Ahead of Monday's start to the season's final Grand Slam in New York, the 29-year-old Scot is the sport's man of the moment.
Since losing the French Open final to Novak Djokovic in June, Murray has won Queen's Club, a second Wimbledon title and successfully defended his Olympic crown in Rio.
His career-best 22-match win streak came to a halt at the hands of Marin Cilic in the Cincinnati final last weekend when he simply ran out of gas.
But that hasn't dented his confidence that he can claim a second US Open, four years after his breakthrough in New York saw him become the first British man in 76 years to win a Grand Slam title.
"I think I'm playing my best tennis just now... the last four, five months are not even close to anything else I had done before," said Murray, who is chasing a fourth career major.
"It was way, way better. Seven finals in a row, you know. Won obviously Wimbledon again, the Olympics.
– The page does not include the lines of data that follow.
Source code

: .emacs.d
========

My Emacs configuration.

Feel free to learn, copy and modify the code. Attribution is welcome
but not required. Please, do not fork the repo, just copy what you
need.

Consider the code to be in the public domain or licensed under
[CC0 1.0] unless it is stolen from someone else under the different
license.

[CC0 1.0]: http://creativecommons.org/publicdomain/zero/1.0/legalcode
It's been really good."
Murray has played in all of the first three finals of the majors in 2016, losing to world number Djokovic in Melbourne and Paris before putting Milos Raonic, one of the sport's widely-hyped new generation, in his place in a straight sets spanking in the Wimbledon final.
The only worry for Murray is his relatively mediocre record in New York in the years since his first win -- runs to the quarter-finals in 2013 and 2014 were followed by a fourth-round exit to Kevin Anderson of South Africa 12 months ago.
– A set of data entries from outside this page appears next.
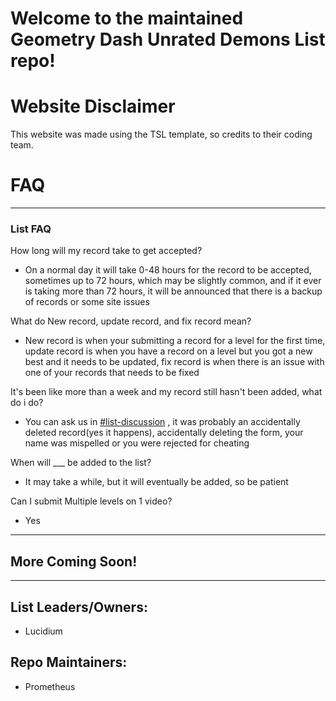 # Welcome to the maintained Geometry Dash Unrated Demons List repo!

# Website Disclaimer

This website was made using the TSL template, so credits to their coding team.


# FAQ

---
### List FAQ

How long will my record take to get accepted?

- On a normal day it will take 0-48 hours for the record to be accepted,
  sometimes up to 72 hours, which may be slightly common, and if it ever is
  taking more than 72 hours, it will be announced that there is a backup of
  records or some site issues

What do New record, update record, and fix record mean?

- New record is when your submitting a record for a level for the first time,
  update record is when you have a record on a level but you got a new best and
  it needs to be updated, fix record is when there is an issue with one of your
  records that needs to be fixed

It's been like more than a week and my record still hasn't been added, what do i
do?

- You can ask us in
  [#list-discussion](https://discord.com/channels/381513933250494475/381968184875417610)
  , it was probably an accidentally deleted record(yes it happens), accidentally
  deleting the form, your name was mispelled or you were rejected for cheating

When will \_\_\_ be added to the list?

- It may take a while, but it will eventually be added, so be patient

Can I submit Multiple levels on 1 video?

- Yes

---

## More Coming Soon!

---

## List Leaders/Owners:

- Lucidium

## Repo Maintainers:

- Prometheus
Murray's consistency on the tour in recent weeks is in stark contrast to the rollercoaster fortunes of Djokovic, the defending champion in New York.
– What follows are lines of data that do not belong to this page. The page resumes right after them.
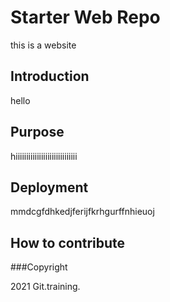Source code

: # Starter Web Repo
this is a website


## Introduction
 hello
## Purpose
 hiiiiiiiiiiiiiiiiiiiiiiiiiiiii
## Deployment

mmdcgfdhkedjferijfkrhgurffnhieuoj

## How to contribute
###Copyright

2021 Git.training.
After he won a maiden French Open to complete the career Grand Slam, all talk was of the Serb going on to defend his Wimbledon and US Open titles and clinch a calendar Grand Slam.
That's a feat so rare that only two men have ever achieved it with Rod Laver the most recent in 1969.
The expectations proved too heavy a burden when the 12-time major winner was dumped out of Wimbledon in the third round for his earliest loss at a major in seven years.
Although he then won a record 30th Masters trophy in Toronto, a shock first-round loss at the Olympics to a rejuvenated Juan Martin del Potro and a withdrawal from Cincinnati with a wrist injury suggested all is not well with the 2011 and 2015 US Open winner.
However, Djokovic's form in 2016 remains impressive with a win-loss record of 51-5 and seven titles; Murray is 50-7 with four trophies.
Outside of the top two, five-time champion Roger Federer, who has played every US Open since 2000, called time on his season after a five-set defeat to Raonic at Wimbledon. The 35-year-old aggravated a knee injury in that defeat.
Fellow old-stager Rafael Nadal, the 2010 and 2013 US Open champion, won gold in doubles at the Rio Olympics but lost the singles bronze medal play-off to Kei Nishikori.
The Games were his first outing since an injury-enforced early withdrawal from the French Open and the punishing schedule of 13 matches in 12 days in Brazil and then Cincinnati caught up with him when he lost in the third round in the American city.
Other contenders are likely to be world number three Stan Wawrinka, a two-time semi-finalist, sixth-ranked Raonic, who has yet to get past the last 16, and world number seven Kei Nishikori, the 2014 runner-up.
Marin Cilic, the surprise 2014 champion and 2009 winner Del Potro, the runner-up at the Olympics, should also not be discounted.